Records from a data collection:
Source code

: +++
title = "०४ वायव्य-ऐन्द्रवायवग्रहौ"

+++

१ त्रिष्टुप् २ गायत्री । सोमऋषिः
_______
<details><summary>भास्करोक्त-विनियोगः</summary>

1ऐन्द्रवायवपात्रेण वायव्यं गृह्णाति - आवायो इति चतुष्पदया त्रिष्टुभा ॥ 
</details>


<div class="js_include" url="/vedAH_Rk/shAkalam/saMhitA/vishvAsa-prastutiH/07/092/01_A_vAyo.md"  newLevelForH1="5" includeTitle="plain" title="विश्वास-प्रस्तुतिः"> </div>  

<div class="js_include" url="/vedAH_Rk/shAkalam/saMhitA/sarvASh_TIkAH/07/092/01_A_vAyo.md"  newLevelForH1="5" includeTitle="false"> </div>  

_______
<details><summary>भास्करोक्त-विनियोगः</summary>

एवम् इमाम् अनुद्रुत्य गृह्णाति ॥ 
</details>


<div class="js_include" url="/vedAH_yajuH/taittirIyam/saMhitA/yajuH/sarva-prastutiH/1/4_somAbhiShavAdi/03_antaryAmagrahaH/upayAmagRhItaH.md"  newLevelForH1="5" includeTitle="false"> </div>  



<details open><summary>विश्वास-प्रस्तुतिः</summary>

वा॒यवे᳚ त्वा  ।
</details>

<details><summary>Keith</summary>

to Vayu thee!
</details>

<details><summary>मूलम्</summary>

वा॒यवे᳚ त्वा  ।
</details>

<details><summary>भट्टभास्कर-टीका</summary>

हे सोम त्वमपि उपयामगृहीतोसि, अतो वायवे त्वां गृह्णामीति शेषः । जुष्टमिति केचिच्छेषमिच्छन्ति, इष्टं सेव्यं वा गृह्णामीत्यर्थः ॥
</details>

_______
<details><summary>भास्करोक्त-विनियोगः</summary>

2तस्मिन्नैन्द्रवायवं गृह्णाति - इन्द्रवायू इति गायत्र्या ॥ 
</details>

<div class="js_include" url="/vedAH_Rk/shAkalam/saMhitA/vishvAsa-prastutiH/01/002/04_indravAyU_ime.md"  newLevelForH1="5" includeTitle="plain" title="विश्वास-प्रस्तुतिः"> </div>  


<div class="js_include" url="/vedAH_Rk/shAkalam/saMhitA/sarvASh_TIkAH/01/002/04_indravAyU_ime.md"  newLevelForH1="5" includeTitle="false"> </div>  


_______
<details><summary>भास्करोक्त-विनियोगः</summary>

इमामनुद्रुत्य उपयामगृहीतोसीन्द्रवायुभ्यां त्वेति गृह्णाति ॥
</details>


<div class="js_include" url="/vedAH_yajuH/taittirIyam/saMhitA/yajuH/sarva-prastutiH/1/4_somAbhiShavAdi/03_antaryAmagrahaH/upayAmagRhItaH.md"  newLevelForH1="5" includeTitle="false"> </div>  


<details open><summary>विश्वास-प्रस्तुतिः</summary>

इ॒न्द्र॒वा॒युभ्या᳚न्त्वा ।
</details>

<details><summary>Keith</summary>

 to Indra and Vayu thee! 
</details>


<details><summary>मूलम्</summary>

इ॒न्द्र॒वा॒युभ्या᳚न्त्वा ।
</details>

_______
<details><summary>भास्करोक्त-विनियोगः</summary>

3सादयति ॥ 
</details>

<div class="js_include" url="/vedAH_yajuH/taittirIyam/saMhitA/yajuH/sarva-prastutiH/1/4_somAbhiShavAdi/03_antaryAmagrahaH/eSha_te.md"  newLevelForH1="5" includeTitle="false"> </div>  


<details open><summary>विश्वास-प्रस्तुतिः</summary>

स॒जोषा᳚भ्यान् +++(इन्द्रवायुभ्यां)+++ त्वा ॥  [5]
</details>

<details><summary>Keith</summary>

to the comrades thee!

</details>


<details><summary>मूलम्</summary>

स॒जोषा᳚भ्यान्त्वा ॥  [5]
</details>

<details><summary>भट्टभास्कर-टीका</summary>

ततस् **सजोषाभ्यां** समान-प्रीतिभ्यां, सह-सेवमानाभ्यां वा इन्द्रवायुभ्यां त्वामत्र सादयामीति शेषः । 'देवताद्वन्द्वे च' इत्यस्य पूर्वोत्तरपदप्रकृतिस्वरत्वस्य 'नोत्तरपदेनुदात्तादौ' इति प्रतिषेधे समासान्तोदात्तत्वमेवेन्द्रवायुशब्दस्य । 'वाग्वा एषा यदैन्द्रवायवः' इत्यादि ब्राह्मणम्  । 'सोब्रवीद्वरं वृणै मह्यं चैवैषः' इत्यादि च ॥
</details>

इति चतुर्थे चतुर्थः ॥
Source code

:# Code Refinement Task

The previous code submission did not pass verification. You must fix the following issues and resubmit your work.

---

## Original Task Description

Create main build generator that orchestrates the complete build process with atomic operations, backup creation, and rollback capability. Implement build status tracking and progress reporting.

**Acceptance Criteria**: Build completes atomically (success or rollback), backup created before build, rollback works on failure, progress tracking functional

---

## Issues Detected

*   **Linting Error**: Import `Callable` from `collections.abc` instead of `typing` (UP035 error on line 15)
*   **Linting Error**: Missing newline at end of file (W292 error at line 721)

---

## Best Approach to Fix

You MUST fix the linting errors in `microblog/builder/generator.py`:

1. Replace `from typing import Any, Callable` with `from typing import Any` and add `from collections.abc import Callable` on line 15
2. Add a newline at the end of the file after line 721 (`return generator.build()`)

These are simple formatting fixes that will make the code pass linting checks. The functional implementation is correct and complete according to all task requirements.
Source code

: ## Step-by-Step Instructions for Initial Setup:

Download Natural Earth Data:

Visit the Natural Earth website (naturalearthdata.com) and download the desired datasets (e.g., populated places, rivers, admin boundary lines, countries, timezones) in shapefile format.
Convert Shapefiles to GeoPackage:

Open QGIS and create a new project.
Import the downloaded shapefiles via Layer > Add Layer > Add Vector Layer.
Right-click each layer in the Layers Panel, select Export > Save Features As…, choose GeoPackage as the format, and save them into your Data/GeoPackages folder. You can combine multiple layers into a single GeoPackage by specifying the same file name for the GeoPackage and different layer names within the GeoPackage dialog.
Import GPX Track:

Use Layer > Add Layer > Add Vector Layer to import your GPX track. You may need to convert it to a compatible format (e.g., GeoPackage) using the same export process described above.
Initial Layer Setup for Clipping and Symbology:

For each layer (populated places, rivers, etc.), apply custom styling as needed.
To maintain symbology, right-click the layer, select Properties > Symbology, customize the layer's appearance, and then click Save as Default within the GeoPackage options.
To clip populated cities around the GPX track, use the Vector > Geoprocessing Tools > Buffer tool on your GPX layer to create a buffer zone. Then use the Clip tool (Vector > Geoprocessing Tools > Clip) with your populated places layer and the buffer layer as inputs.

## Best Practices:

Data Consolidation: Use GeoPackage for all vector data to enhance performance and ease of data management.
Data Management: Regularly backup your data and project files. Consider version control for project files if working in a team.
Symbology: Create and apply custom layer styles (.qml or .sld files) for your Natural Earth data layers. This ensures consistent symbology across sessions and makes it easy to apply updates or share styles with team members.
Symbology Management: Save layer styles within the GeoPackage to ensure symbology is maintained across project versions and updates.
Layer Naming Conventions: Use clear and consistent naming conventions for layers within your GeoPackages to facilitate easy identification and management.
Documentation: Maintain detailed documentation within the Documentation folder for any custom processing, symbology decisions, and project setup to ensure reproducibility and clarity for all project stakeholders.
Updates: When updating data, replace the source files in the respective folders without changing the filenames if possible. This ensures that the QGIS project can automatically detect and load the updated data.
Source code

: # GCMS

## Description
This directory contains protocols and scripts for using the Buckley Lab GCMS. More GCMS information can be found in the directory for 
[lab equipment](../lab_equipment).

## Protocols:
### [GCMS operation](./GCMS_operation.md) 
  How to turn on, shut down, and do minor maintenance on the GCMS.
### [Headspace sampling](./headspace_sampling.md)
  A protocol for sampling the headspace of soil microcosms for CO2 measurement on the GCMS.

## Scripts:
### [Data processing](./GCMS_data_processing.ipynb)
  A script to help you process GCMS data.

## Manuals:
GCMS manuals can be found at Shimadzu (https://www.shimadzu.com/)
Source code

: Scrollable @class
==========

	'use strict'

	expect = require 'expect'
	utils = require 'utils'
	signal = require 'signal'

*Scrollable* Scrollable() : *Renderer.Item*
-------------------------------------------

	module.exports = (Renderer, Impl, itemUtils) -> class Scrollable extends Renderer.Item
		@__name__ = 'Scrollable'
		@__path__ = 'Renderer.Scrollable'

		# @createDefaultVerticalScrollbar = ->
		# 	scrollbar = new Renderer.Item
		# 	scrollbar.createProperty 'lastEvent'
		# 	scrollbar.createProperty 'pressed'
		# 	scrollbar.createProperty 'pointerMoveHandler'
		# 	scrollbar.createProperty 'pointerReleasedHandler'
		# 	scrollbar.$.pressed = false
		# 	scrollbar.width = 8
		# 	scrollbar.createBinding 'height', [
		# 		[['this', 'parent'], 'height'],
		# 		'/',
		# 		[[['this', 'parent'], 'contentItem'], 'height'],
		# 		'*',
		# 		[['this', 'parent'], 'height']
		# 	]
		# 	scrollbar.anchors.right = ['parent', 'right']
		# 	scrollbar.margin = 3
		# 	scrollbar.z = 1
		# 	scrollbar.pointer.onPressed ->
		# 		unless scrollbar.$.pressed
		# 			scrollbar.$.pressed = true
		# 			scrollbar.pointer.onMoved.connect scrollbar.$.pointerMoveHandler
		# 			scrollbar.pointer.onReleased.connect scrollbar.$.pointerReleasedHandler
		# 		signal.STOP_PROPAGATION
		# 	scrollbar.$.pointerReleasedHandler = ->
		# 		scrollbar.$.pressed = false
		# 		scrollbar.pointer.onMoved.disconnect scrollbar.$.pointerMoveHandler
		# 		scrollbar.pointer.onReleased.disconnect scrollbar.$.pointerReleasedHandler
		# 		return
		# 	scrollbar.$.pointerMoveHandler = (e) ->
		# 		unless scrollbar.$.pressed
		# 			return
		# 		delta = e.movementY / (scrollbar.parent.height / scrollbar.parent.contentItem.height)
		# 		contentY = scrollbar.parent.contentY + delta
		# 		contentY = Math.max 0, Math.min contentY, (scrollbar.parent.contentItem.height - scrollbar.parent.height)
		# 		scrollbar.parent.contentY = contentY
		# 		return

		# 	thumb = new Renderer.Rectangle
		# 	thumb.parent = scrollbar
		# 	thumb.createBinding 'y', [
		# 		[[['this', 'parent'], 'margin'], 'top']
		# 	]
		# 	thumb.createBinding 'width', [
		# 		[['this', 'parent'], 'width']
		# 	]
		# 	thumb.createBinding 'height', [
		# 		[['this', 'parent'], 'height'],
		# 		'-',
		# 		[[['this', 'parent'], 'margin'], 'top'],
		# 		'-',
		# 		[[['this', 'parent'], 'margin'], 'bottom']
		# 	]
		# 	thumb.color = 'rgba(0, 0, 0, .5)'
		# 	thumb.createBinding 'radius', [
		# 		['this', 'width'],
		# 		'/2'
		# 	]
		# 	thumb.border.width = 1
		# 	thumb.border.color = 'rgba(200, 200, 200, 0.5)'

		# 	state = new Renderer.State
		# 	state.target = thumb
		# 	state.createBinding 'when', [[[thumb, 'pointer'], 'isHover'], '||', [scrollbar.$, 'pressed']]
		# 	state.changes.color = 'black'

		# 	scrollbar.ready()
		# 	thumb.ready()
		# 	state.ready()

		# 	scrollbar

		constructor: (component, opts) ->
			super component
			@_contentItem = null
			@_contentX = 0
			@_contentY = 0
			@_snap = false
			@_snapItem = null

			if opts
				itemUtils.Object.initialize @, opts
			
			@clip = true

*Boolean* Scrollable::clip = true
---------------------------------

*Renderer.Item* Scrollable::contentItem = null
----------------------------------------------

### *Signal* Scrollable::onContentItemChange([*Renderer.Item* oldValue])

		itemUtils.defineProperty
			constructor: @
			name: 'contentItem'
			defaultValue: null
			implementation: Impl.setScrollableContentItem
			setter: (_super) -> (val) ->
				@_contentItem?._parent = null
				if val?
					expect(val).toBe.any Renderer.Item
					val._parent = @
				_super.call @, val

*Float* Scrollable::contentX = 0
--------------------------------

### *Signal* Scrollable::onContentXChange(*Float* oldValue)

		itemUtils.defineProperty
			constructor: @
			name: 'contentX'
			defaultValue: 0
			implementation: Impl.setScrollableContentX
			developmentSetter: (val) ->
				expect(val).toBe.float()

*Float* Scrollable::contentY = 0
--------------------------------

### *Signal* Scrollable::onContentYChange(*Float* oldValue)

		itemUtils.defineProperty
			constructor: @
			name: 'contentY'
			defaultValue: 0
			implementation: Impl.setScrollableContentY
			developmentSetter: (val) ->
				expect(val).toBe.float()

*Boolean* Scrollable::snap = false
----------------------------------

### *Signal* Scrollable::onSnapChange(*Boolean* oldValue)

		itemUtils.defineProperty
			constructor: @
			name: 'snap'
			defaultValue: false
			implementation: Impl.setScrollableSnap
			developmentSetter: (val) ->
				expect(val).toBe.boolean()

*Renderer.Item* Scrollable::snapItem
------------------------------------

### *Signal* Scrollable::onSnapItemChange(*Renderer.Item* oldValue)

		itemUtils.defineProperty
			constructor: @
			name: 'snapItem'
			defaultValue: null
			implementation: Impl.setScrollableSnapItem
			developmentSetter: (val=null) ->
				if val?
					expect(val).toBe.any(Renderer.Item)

#### [WORK REQUIRED]
How many lines in the entries contain the string "within"? Give the number only.

#### [WRITTEN SOLUTION]
5